In short, yes, you are correct, and I was brainfarting - for talismans (only!), the "largest component only" approach is best.

You are indeed reading it wrong. (But, if it's any consolation, you are not alone in this misreading - it's not clearly written, and this crops up at least once a year or more. The latest seems to have been in February: https://forum.atlas-games.com/t/talisman-opening/5517/1.)

In the passage you cite, the "capacity" is for "enchanting" a talisman - but before you have a talisman to enchant, you must first "prepare" that object for enchantment (as per p 97). The key passage is on page 98, col i, par 3 -

"You can only attune an item as your talisman if you prepared it for enchantment yourself..."(emphasis added)

The passage you cite refers to adding enchantments to an existing talisman, as opposed to instilling those same effects into some random invested enchanted item. Putting enchantments in talismans is much faster, is not limited to "max pawns = pawns used to open", and can be done a bit at a time - something that preparing an item for enchantment clearly does not allow.

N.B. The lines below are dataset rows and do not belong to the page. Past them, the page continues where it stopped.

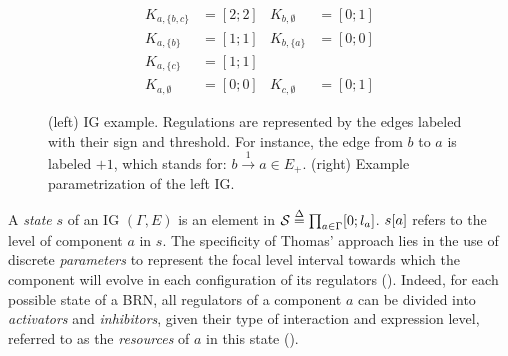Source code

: \begin{figure}[t]
\begin{minipage}{0.4\linewidth}
\centering
{}
\end{minipage}
\begin{minipage}{0.6\linewidth}
\centering
\begin{align*}
K_{a,\{b,c\}} &= [2 ; 2] & K_{b,\emptyset} &= [0 ; 1] \\
K_{a,\{b\}} &= [1 ; 1] & K_{b,\{a\}} &= [0 ; 0] \\
K_{a,\{c\}} &= [1 ; 1] &&\\
K_{a,\emptyset} &= [0 ; 0] & K_{c,\emptyset} &= [0 ; 1]
\end{align*}
\end{minipage}
\caption{\label{fig:runningBRN}
(left)
IG example.
Regulations are represented by the edges labeled with their sign and threshold.
For instance, the edge from $b$ to $a$ is labeled $+1$, which stands for: $b \xrightarrow{1} a \in
E_+$.
(right)
Example parametrization of the left IG.
}
\end{figure}

A \emph{state} $s$ of an IG $(\Gamma, E)$ is an element in $\mathcal{S} \stackrel{\Delta}= \prod_{a \in \Gamma} [0;l_a]$.
${s[a]}$ refers to the level of component $a$ in $s$.
The specificity of Thomas' approach lies in the use of discrete \emph{parameters} to represent the
focal level interval towards which the component will evolve in each configuration of its regulators
().
Indeed, for each possible state of a BRN, all regulators of a component $a$ can be divided into
\emph{activators} and \emph{inhibitors}, given their type of interaction and expression level,
referred to as the \emph{resources} of $a$ in this state ().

This is the common approach, but in practice, since it takes at least 1 season to attune it to any single bonus (even if that season is one where an enchantment is added), a talisman rarely sees more than a dozen bonuses attuned, and often less than half that number. So, while "more is better", there is a practical (if not precisely predictable) limit to when some "more" just never gets used.

(I find myself, when I design a talisman for a specific mage, adding the "important" bonuses to a design, the ones that the mage will prioritize attuning, and then adding a lot of "just in case" bonuses that may or may not ever be attuned, depending on the direction of the saga and the eventual magical choices of that mage. A season is a valuable period of time, and spending one for, say, "+3 to affect living wood" may or may not ever become a tempting tradeoff for that particular mage and that particular saga.)

Gerg, since an item is not a talisman until the moment you attuned as a talisman that invested item (that you had to open yourself and nobody worked on), it remains valid since, to begin with, you had to open it while it was not a talisman

See that post

Hmmm, good point Exar. Thanks for the link to the post as well.

So, is the talisman capacity of highest TeFo in addition to the capacity you get from opening it for enchantment before attunement?

It is the highest TeFo instead.

Which does raise the question of what happens if your highest TeFo is lower than the limit of the item, and the item has already been opened by you to its limit.

Does your talisman lose potency?

then why bother making it a talisman?

Pretty rhetorical. :laughing:

If you have a crappy 10 for highest TeFo, you'd need Magic Theory 6 or such for that to happen.

Since the "limit" in TeFo is for further opening, I believe you may invest the normal limit.

That´s how i´ve done it as well.

I've never met the situation in play (as it was mentioned, it's highly unlikely that a magus strongest Technique and Form total is lower than twice his Magic Theory). However, in the case of a magus' Technique + Form lower than the pawns of vis used to open an enchanted device, I would simply not allow that magus to turn the enchanted device into a Talisman until the Technique+Form became large enough.

The Bonisagus IMS is in this exact position. Her highest TeFo combo is 14, while her Magic Theory x 2 is 20. Thus the pitfalls of hyper-generalizing. Needless to say, she's got some reading to do.

A character with Magic Theory 10 is not hyper-generalized - she's hyper-specialized, in Magic Theory....

Actually, she's both. All her arts are at 7, lol.